* Work to complete: Look for the word "against". Copy every line of the listing where it occurs.

* Recorded data:
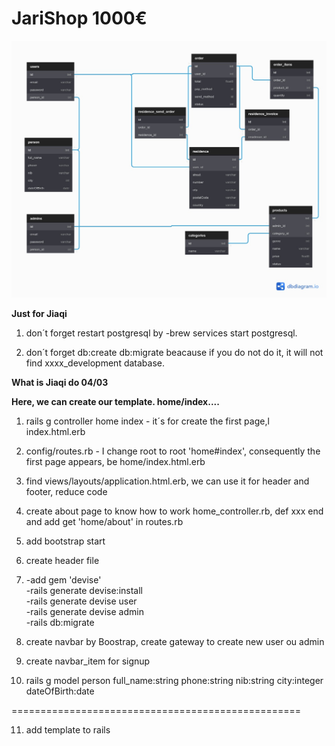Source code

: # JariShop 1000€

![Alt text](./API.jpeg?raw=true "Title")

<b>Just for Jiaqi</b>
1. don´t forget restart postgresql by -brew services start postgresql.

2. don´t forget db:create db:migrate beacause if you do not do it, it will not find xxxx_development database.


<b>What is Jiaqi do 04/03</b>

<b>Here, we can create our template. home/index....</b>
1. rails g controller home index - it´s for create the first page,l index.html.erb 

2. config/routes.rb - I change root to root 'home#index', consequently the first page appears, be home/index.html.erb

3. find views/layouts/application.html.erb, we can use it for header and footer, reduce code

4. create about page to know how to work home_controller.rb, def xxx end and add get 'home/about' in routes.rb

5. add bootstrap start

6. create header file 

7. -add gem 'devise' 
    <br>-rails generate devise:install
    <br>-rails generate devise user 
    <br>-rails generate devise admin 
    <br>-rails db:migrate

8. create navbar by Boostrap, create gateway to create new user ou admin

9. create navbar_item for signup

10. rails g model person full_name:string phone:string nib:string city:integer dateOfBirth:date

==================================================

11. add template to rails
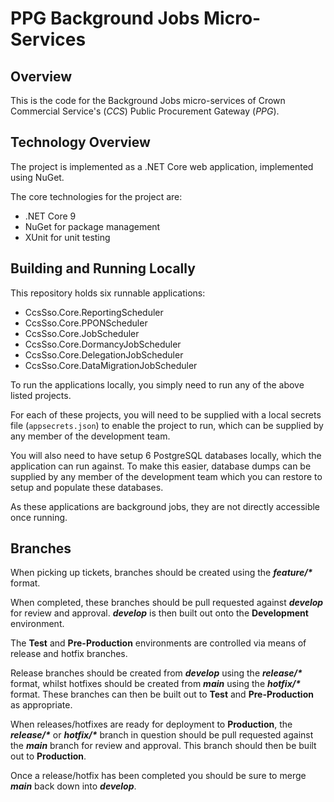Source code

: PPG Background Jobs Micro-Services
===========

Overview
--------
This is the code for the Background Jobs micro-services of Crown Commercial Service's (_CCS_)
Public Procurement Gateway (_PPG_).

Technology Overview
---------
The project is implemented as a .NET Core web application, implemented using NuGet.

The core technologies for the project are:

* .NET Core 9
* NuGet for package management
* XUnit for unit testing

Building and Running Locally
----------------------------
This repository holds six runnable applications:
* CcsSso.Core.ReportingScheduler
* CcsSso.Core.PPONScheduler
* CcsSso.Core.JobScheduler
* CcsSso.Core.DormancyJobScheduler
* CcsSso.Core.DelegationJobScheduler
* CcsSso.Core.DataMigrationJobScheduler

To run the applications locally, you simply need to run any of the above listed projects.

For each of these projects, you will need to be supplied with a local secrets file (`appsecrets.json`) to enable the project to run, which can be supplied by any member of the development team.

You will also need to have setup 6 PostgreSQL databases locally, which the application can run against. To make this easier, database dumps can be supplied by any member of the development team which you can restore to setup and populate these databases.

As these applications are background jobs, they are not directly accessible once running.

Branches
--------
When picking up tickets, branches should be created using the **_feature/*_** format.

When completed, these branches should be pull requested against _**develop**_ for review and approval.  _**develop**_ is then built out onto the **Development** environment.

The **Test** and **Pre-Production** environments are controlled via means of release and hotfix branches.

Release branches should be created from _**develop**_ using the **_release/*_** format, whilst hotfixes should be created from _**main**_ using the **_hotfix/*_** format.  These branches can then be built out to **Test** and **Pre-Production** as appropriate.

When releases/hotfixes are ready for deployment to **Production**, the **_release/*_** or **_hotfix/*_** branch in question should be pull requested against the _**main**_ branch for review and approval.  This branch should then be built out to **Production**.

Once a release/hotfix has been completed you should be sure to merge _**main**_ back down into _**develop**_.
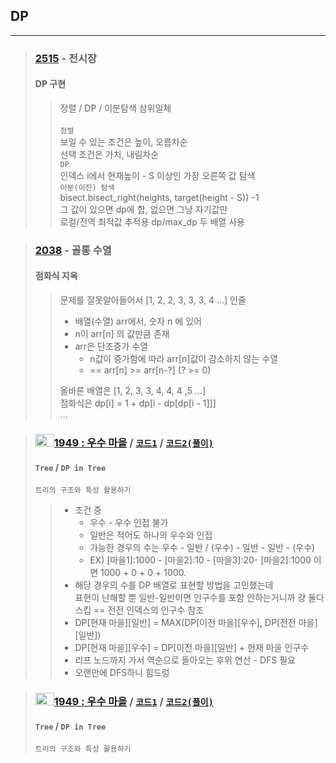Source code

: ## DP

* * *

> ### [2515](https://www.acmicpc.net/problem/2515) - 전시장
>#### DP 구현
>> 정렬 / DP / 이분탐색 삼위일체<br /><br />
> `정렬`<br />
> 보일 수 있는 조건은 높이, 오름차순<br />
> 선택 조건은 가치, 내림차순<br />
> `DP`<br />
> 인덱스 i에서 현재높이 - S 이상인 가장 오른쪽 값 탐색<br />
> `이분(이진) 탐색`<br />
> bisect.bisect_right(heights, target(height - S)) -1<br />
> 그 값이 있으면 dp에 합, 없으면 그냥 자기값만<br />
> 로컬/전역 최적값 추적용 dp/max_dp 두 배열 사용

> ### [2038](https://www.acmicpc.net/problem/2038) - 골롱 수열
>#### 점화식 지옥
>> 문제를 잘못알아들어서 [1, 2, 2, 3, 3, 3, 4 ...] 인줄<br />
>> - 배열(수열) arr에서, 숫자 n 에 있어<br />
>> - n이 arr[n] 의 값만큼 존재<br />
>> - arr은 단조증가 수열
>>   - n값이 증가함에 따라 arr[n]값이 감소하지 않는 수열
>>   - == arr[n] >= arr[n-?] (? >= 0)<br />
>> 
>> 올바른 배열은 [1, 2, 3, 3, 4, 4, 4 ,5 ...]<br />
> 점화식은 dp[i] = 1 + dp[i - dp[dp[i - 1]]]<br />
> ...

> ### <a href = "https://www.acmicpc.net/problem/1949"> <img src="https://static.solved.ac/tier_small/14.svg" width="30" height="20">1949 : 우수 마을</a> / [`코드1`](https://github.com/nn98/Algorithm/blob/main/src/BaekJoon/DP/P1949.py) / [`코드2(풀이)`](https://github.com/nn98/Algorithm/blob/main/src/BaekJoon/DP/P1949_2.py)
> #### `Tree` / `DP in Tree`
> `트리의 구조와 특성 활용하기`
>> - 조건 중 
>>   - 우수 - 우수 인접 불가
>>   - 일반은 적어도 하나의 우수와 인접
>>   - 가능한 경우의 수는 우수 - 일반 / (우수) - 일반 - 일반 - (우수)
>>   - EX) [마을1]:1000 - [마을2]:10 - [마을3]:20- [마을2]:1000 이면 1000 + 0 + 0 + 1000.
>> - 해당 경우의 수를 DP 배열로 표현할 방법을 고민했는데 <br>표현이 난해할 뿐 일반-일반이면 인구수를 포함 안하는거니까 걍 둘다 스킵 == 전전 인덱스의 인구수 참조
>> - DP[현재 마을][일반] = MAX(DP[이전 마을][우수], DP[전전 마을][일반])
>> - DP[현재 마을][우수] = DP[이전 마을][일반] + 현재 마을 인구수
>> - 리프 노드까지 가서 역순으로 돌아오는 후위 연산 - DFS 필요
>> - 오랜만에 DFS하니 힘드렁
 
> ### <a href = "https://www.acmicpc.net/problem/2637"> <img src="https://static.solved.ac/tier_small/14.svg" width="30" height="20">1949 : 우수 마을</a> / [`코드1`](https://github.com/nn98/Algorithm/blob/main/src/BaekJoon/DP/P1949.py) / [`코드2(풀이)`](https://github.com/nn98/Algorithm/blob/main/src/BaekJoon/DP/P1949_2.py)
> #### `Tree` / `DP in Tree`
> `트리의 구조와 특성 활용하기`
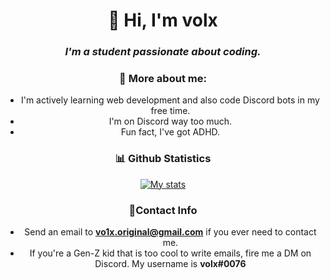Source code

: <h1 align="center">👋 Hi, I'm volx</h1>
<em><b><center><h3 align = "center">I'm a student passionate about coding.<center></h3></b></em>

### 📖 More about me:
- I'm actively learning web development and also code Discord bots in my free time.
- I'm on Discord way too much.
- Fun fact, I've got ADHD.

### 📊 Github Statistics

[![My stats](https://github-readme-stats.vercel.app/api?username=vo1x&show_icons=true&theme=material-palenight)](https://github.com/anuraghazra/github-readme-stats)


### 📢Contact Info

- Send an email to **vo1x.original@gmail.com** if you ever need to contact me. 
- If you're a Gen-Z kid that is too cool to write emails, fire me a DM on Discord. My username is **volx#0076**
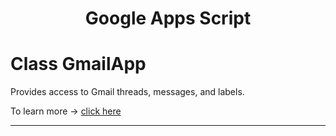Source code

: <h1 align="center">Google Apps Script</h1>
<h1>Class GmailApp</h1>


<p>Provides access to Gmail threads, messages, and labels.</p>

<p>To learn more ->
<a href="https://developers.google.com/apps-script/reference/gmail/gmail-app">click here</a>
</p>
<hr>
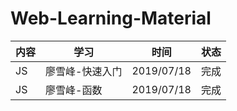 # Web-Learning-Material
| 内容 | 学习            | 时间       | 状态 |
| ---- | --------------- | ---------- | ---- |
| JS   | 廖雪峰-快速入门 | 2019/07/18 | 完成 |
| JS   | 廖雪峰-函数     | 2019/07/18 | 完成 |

* * *

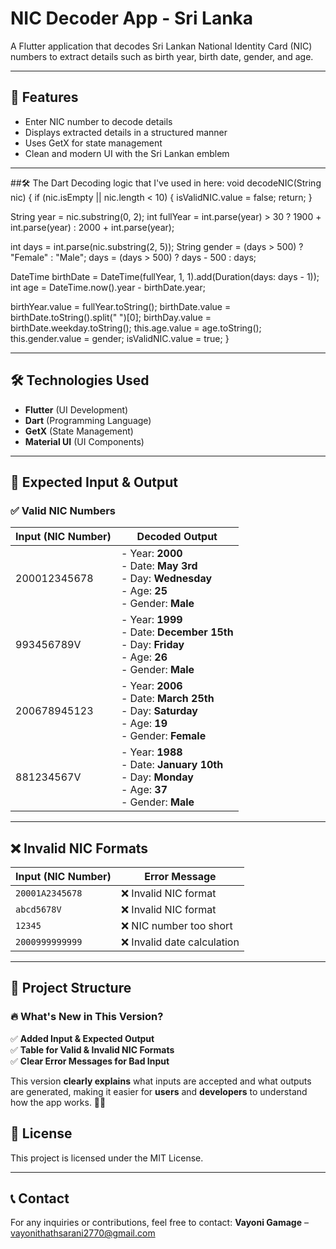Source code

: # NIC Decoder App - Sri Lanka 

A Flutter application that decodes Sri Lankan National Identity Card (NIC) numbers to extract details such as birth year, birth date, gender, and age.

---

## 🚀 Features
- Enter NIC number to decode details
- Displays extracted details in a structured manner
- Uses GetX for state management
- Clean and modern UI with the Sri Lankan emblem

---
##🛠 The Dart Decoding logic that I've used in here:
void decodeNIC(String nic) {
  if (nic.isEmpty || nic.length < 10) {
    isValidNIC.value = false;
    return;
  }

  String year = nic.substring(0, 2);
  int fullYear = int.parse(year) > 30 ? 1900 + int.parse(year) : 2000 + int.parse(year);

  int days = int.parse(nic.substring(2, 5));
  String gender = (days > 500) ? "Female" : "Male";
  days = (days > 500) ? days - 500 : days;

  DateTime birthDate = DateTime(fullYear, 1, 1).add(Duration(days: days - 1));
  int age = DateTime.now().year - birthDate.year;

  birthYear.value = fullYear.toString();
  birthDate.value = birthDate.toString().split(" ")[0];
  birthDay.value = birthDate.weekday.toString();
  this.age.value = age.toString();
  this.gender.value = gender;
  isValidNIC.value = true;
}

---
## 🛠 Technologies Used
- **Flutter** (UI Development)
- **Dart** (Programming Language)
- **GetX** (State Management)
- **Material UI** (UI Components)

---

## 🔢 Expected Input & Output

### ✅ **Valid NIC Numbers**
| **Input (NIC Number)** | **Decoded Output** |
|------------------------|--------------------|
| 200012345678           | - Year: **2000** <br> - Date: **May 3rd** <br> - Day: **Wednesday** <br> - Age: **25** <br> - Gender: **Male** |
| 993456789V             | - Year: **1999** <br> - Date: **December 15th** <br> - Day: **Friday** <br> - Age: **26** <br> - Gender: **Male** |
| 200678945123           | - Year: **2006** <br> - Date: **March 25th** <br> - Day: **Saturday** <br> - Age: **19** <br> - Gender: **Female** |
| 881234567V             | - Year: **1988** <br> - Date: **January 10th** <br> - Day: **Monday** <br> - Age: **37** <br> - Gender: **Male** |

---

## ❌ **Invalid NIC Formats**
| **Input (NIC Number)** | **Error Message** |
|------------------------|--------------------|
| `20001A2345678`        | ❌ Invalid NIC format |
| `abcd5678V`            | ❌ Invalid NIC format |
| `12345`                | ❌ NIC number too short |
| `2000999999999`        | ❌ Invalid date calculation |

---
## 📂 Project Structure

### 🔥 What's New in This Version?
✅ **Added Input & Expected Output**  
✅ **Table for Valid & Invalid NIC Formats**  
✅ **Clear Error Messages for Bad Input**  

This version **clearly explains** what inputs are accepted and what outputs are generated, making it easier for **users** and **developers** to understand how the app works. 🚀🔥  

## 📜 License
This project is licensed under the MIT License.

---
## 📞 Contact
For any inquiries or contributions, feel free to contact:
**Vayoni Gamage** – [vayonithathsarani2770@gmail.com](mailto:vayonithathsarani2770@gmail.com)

---

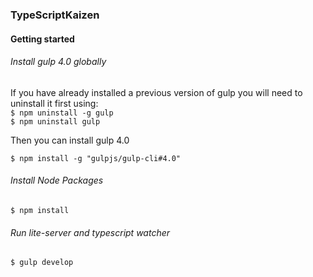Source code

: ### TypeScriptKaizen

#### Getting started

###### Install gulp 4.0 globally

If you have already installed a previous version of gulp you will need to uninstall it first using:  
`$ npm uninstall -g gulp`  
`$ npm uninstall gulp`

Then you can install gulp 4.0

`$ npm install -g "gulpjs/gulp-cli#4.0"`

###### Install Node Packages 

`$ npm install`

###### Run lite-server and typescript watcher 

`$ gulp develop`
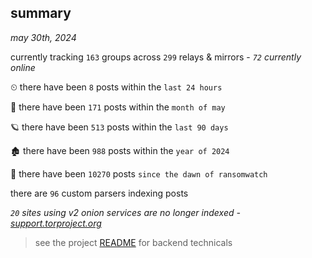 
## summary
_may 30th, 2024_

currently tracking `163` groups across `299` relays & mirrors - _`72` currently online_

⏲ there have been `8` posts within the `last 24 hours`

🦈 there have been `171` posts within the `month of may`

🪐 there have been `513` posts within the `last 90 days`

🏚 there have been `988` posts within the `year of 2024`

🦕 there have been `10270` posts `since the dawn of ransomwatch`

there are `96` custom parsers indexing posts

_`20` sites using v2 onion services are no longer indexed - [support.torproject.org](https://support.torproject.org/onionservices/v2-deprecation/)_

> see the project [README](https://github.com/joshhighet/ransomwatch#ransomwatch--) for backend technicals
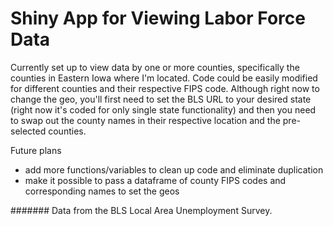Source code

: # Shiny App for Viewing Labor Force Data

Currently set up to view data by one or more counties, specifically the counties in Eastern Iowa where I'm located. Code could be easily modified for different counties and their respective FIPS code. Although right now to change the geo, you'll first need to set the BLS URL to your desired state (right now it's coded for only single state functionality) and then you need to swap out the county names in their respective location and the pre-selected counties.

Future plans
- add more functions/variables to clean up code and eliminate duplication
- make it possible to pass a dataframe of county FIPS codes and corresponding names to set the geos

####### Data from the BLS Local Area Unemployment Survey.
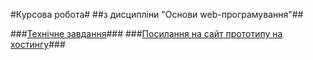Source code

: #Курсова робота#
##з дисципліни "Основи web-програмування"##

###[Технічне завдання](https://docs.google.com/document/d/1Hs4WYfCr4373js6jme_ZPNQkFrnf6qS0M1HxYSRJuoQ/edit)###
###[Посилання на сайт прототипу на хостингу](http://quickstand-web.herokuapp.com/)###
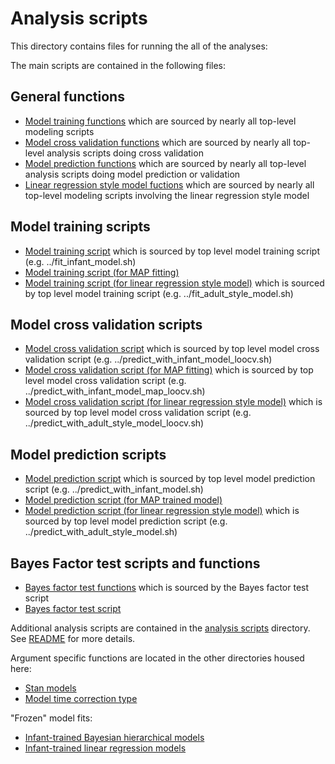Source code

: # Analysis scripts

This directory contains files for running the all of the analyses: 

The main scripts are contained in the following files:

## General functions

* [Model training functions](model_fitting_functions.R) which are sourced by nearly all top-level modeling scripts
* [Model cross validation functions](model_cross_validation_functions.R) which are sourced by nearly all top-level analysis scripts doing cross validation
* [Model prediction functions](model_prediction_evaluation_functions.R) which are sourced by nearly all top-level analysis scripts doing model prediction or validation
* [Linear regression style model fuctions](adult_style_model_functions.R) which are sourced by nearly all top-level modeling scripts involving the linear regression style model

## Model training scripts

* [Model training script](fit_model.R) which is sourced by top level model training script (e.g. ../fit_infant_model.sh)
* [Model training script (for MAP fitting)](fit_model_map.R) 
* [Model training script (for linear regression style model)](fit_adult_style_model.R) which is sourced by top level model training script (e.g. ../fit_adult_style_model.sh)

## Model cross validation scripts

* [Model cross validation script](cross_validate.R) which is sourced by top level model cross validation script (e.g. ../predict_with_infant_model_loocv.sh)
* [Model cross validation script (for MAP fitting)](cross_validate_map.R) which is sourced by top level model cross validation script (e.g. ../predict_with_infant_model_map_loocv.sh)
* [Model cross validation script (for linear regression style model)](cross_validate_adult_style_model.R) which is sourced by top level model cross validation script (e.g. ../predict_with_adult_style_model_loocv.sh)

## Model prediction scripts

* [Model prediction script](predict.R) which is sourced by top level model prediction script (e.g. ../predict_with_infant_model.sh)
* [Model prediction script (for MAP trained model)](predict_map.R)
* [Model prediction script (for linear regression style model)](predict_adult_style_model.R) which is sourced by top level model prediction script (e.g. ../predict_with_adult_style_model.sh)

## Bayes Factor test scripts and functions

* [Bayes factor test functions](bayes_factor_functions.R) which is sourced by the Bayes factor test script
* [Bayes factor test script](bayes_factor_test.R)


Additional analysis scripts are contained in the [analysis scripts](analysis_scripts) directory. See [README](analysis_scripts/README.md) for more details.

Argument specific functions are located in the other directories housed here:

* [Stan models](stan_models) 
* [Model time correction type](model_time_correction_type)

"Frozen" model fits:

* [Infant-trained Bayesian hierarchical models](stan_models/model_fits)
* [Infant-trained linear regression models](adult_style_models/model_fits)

* Task result:
You will also need to have setup 6 PostgreSQL databases locally, which the application can run against. To make this easier, database dumps can be supplied by any member of the development team which you can restore to setup and populate these databases.
When completed, these branches should be pull requested against _**develop**_ for review and approval.  _**develop**_ is then built out onto the **Development** environment.
When releases/hotfixes are ready for deployment to **Production**, the **_release/*_** or **_hotfix/*_** branch in question should be pull requested against the _**main**_ branch for review and approval.  This branch should then be built out to **Production**.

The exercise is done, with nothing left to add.